Nobody will forget the legacy of Andrew Luck anytime soon, but Kevin Hogan has helped Stanford football fans realize that a bright future is in store, despite the fact that the Cardinal lost a once-in-a-generation talent to the NFL draft last spring.
In a conference filled with new-age thinking and spread offenses designed to light up the scoreboard time and time again, Stanford is a bit out of place.
The Cardinal line up with multiple tight ends. A fullback (if you're unfamiliar with this position, watch some old game film) usually sets up in the backfield, ready to clear the way. And then they pound you.
At the head of the offense is freshman quarterback Kevin Hogan, who replaced opening-game starter Josh Nunes partway through the season and hasn't looked back since.
Hogan came off the bench against Colorado and completed 18-of-23 passes for 184 yards and two touchdowns.
He's completed 73 percent of his passes on the year. He started his first game against Oregon State, and then he led the Cardinal to victories at Oregon and UCLA. How's that for your first three wins?
Well if you're Hogan, it's just the beginning. And that's the scary part for the rest of the conference.
The best part about being the starting quarterback for Stanford is that you aren't expected to make the highlight reel every week.
Andrew Luck was an amazing college quarterback, but the offense still revolved around the power running game. That won't change with Hogan under center, but he brings an elusiveness to the position that didn't exist before.
Obviously Luck could move around pretty well, but Hogan's ability to make plays on the run and escape pressure has made this Stanford offense more dangerous than ever.
Now, not only is the pressure on the defense to stop the running back or the fullback, but the quarterback is somebody they must also be aware of in the running game.
Of course, Hogan can toss the rock pretty well, too.
He's thrown eight touchdowns with just three interceptions, and his throw to Zach Ertz late in the game against Oregon for the game-tying touchdown was perfect.
Hogan has proven he can win in a tough environment, and the freshman should only continue to get better. He's made a few poor throws, but none that would cause one to worry about his development long-term.
You have to think Stanford is going to duplicate last Saturday's effort against UCLA with another win against the Bruins in the Pac-12 title game. If that's the case, Hogan's team will land in the Rose Bowl where it'll likely be a huge favorite against whatever scrap from the Big 10 makes its way out of the trash heap.
But let's look even further down the road.
Oregon probably won't be going anywhere soon, even if Chip Kelly leaves. In the North Division Oregon State has improved, and Washington has talent, even if it doesn't show on the field. As for the South Division, UCLA, Arizona State and Arizona are all on the rise, and USC will always be a challenge, even though the Trojans went just 7-5 this season.
But for the foreseeable future, the Pac-12 will run through Eugene and Palo Alto. However, the Cardinal actually have the strength to slow down the Ducks, something no other team in the conference even came close to doing this season. They proved that by holding them to just 14 points, a whopping 40 below their season average.

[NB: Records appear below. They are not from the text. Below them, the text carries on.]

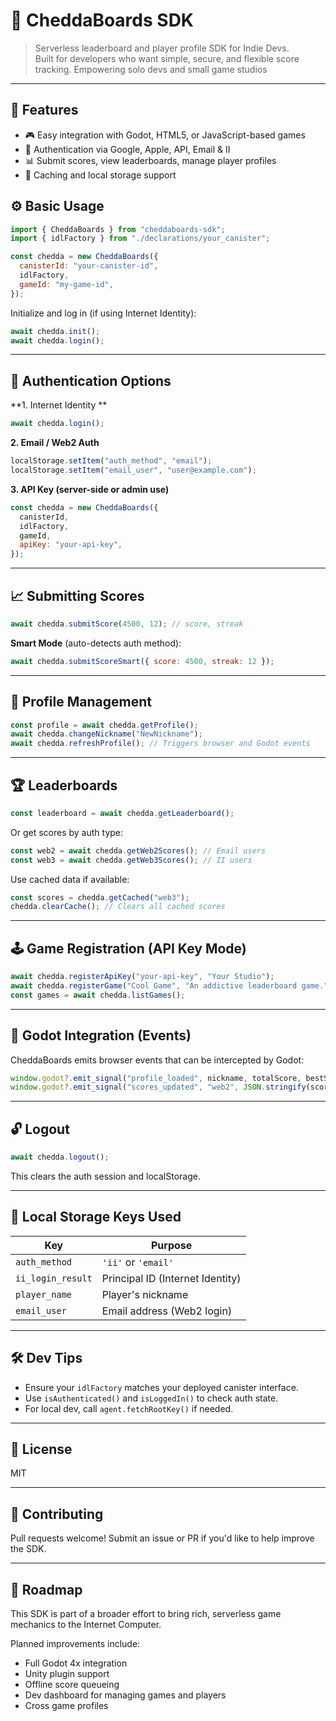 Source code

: # 🧀 CheddaBoards SDK

> Serverless leaderboard and player profile SDK for Indie Devs.  
> Built for developers who want simple, secure, and flexible score tracking. Empowering solo devs and small game studios

---

## 🚀 Features

- 🎮 Easy integration with Godot, HTML5, or JavaScript-based games
- 🔐 Authentication via Google, Apple, API, Email & II
- 📊 Submit scores, view leaderboards, manage player profiles
- 🧠 Caching and local storage support

## ⚙️ Basic Usage

```js
import { CheddaBoards } from "cheddaboards-sdk";
import { idlFactory } from "./declarations/your_canister";

const chedda = new CheddaBoards({
  canisterId: "your-canister-id",
  idlFactory,
  gameId: "my-game-id",
});
```

Initialize and log in (if using Internet Identity):

```js
await chedda.init();
await chedda.login();
```

---

## 🔐 Authentication Options

**1. Internet Identity **

```js
await chedda.login();
```

**2. Email / Web2 Auth**

```js
localStorage.setItem("auth_method", "email");
localStorage.setItem("email_user", "user@example.com");
```

**3. API Key (server-side or admin use)**

```js
const chedda = new CheddaBoards({
  canisterId,
  idlFactory,
  gameId,
  apiKey: "your-api-key",
});
```

---

## 📈 Submitting Scores

```js
await chedda.submitScore(4500, 12); // score, streak
```

**Smart Mode** (auto-detects auth method):

```js
await chedda.submitScoreSmart({ score: 4500, streak: 12 });
```

---

## 🧾 Profile Management

```js
const profile = await chedda.getProfile();
await chedda.changeNickname("NewNickname");
await chedda.refreshProfile(); // Triggers browser and Godot events
```

---

## 🏆 Leaderboards

```js
const leaderboard = await chedda.getLeaderboard();
```

Or get scores by auth type:

```js
const web2 = await chedda.getWeb2Scores(); // Email users
const web3 = await chedda.getWeb3Scores(); // II users
```

Use cached data if available:

```js
const scores = chedda.getCached("web3");
chedda.clearCache(); // Clears all cached scores
```

---

## 🕹️ Game Registration (API Key Mode)

```js
await chedda.registerApiKey("your-api-key", "Your Studio");
await chedda.registerGame("Cool Game", "An addictive leaderboard game.");
const games = await chedda.listGames();
```

---

## 🧪 Godot Integration (Events)

CheddaBoards emits browser events that can be intercepted by Godot:

```js
window.godot?.emit_signal("profile_loaded", nickname, totalScore, bestStreak, achievementsJSON);
window.godot?.emit_signal("scores_updated", "web2", JSON.stringify(scores));
```

---

## 🔓 Logout

```js
await chedda.logout();
```

This clears the auth session and localStorage.

---

## 📁 Local Storage Keys Used

| Key              | Purpose                           |
|------------------|-----------------------------------|
| `auth_method`     | `'ii'` or `'email'`               |
| `ii_login_result` | Principal ID (Internet Identity) |
| `player_name`     | Player's nickname                |
| `email_user`      | Email address (Web2 login)       |

---

## 🛠 Dev Tips

- Ensure your `idlFactory` matches your deployed canister interface.
- Use `isAuthenticated()` and `isLoggedIn()` to check auth state.
- For local dev, call `agent.fetchRootKey()` if needed.

---

## 📄 License

MIT

---

## 🙌 Contributing

Pull requests welcome! Submit an issue or PR if you'd like to help improve the SDK.

---

## 💸 Roadmap

This SDK is part of a broader effort to bring rich, serverless game mechanics to the Internet Computer.

Planned improvements include:

- Full Godot 4x integration
- Unity plugin support
- Offline score queueing
- Dev dashboard for managing games and players
- Cross game profiles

And while recruiting isn't always the most accurate measure of a team's future (see: Texas, Auburn), you can't help but be impressed by Stanford's efforts last season when they landed three offensive linemen in the Top 50 of the ESPN150.
You may also notice Barry Sanders Jr. on that list. Yes, he is the son of THAT Barry Sanders, and he's also a freshman at Stanford, currently redshirting.
The rushing attack should be alive and well for many years to come, and with the program officially moving past the legacies left by Luck and coach Jim Harbaugh, the Cardinal have nowhere to go but up.
And it'll be Kevin Hogan at the forefront of it all.